Stand By-Formation mit 20.000 Mann

Robertson schwebt eine Allianz vor, die sich als „neue Anti-Terror-Organisation“ für globale Einsätze empfiehlt und die Verbreitung von Massenvernichtungswaffen (bei anderen) unterbindet. Eigentlich würde dies ein neues Strategisches Konzept erfordern, doch das von 1999 ist noch zu jung, um schon wieder ein neues aufzulegen, so werden dann eben die Aufgaben einfach „angepasst“.

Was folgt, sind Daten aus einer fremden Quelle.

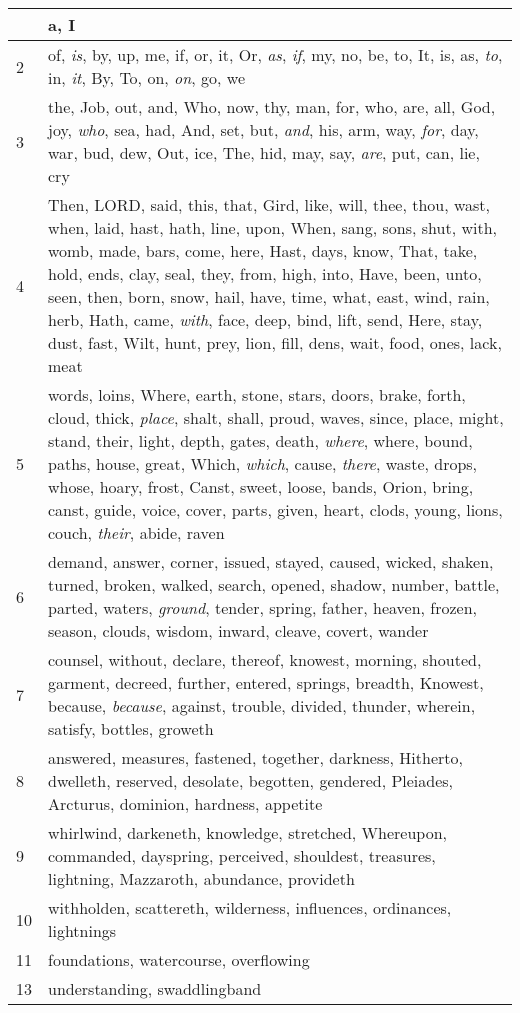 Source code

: \begin{longtable}{l|p{3.75in}}
\hline \hline
\endlastfoot
1 & a, I \\ \hline
2 & of, \emph{is}, by, up, me, if, or, it, Or, \emph{as}, \emph{if}, my, no, be, to, It, is, as, \emph{to}, in, \emph{it}, By, To, on, \emph{on}, go, we \\ \hline
3 & the, Job, out, and, Who, now, thy, man, for, who, are, all, God, joy, \emph{who}, sea, had, And, set, but, \emph{and}, his, arm, way, \emph{for}, day, war, bud, dew, Out, ice, The, hid, may, say, \emph{are}, put, can, lie, cry \\ \hline
4 & Then, LORD, said, this, that, Gird, like, will, thee, thou, wast, when, laid, hast, hath, line, upon, When, sang, sons, shut, with, womb, made, bars, come, here, Hast, days, know, That, take, hold, ends, clay, seal, they, from, high, into, Have, been, unto, seen, then, born, snow, hail, have, time, what, east, wind, rain, herb, Hath, came, \emph{with}, face, deep, bind, lift, send, Here, stay, dust, fast, Wilt, hunt, prey, lion, fill, dens, wait, food, ones, lack, meat \\ \hline
5 & words, loins, Where, earth, stone, stars, doors, brake, forth, cloud, thick, \emph{place}, shalt, shall, proud, waves, since, place, might, stand, their, light, depth, gates, death, \emph{where}, where, bound, paths, house, great, Which, \emph{which}, cause, \emph{there}, waste, drops, whose, hoary, frost, Canst, sweet, loose, bands, Orion, bring, canst, guide, voice, cover, parts, given, heart, clods, young, lions, couch, \emph{their}, abide, raven \\ \hline
6 & demand, answer, corner, issued, stayed, caused, wicked, shaken, turned, broken, walked, search, opened, shadow, number, battle, parted, waters, \emph{ground}, tender, spring, father, heaven, frozen, season, clouds, wisdom, inward, cleave, covert, wander \\ \hline
7 & counsel, without, declare, thereof, knowest, morning, shouted, garment, decreed, further, entered, springs, breadth, Knowest, because, \emph{because}, against, trouble, divided, thunder, wherein, satisfy, bottles, groweth \\ \hline
8 & answered, measures, fastened, together, darkness, Hitherto, dwelleth, reserved, desolate, begotten, gendered, Pleiades, Arcturus, dominion, hardness, appetite \\ \hline
9 & whirlwind, darkeneth, knowledge, stretched, Whereupon, commanded, dayspring, perceived, shouldest, treasures, lightning, Mazzaroth, abundance, provideth \\ \hline
10 & withholden, scattereth, wilderness, influences, ordinances, lightnings \\ \hline
11 & foundations, watercourse, overflowing \\ \hline
13 & understanding, swaddlingband \\ \hline
\end{longtable}






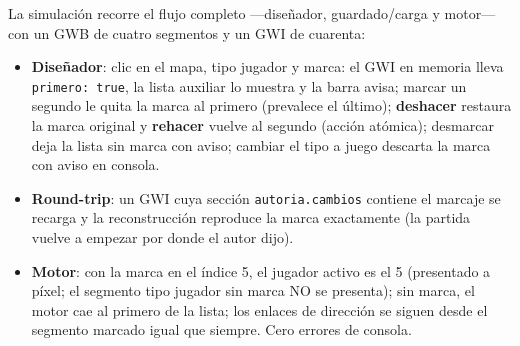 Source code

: La simulación recorre el flujo completo ---diseñador, guardado/carga y motor--- con un
GWB de cuatro segmentos y un GWI de cuarenta:

\begin{itemize}
	\item \textbf{Diseñador}: clic en el mapa, tipo jugador y marca: el GWI en memoria
	lleva \texttt{primero: true}, la lista auxiliar lo muestra y la barra avisa; marcar un
	segundo le quita la marca al primero (prevalece el último); \textbf{deshacer} restaura
	la marca original y \textbf{rehacer} vuelve al segundo (acción atómica); desmarcar deja
	la lista sin marca con aviso; cambiar el tipo a juego descarta la marca con aviso en
	consola.
	\item \textbf{Round-trip}: un GWI cuya sección \texttt{autoria.cambios} contiene el
	marcaje se recarga y la reconstrucción reproduce la marca exactamente (la partida
	vuelve a empezar por donde el autor dijo).
	\item \textbf{Motor}: con la marca en el índice 5, el jugador activo es el 5
	(presentado a píxel; el segmento tipo jugador sin marca NO se presenta); sin marca,
	el motor cae al primero de la lista; los enlaces de dirección se siguen desde el
	segmento marcado igual que siempre. Cero errores de consola.
\end{itemize}

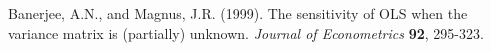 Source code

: \begin{thebibliography}{00}

 Banerjee, A.N., and Magnus, J.R. (1999).
 The sensitivity of OLS when the variance matrix is (partially) unknown.
 \emph{Journal of Econometrics} \textbf{92}, 295-323.\\[-1.7em]


\end{thebibliography}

Für erheblichen Wirbel im Vorfeld des Prager Gipfels hat die Forderung der USA nach Aufstellung einer NATO-Interventionstruppe (NATO Response Force / NRF) in einer Stärke von 20.000 Mann gesorgt. Dieses Korps soll ab 2006 aus einem jeweils bereit gehaltenen NRF-Pool aller NATO-Staaten rekrutiert werden können und das innerhalb einer Frist von sieben Tagen. Donald Rumsfeld hat eine solche Stand by-Formation schon zum Lackmustest für die Relevanz der NATO erklärt. Allerdings dürfte es für die Bundeswehr bei einer derart kurzen Vorwarnzeit schwierig sein, gemessen an der geltenden Rechtslage entsprechende Auslandseinsätze vom Bundestag genehmigen zu lassen. Auch wird dieses Ad-hoc-Kontingent unweigerlich zum Konkurrenten der ab 2003 vorgesehenen EU-Interventionstruppe mit 60.000 Mann (ein Drittel davon will Deutschland stellen). Das Einsatzführungskommando in Potsdam-Geltow soll bekanntlich der Kern eines „Operation-Headquarters der EU“ sein.

Sehr viel wesentlicher für die Zukunft des Bündnisses ist zweifelsfrei die Frage, ob die National Security Strategy (NSS) der USA – bekannt als „Bush-Doktrin“ – in ihrem Kern von der NATO übernommen wird oder nicht. Wolfgang Schäuble hat das im Bundestag vor Wochenfrist bereits gefordert. Vermutlich war er damit zu schnell, denn eine Übernahme dieser Doktrin würde bedeuten, dass die beiden neuen und zentralen Kernelemente der NSS gültiger Teil der NATO-Strategie werden – es geht dabei immerhin um die Führung von Präventivkriegen und einen sogenannten „niederschwelligen“ Einsatz von Kernwaffen. Die rot-grüne Bundesregierung will sich hier vorläufig nicht festlegen, unstrittig ist aber, dass dieser Punkt für die Amerikaner um einiges wichtiger ist als die 20.000 Mann einer NATO Response Force es sind – Gleiches gilt für einen möglichen Irak-Krieg.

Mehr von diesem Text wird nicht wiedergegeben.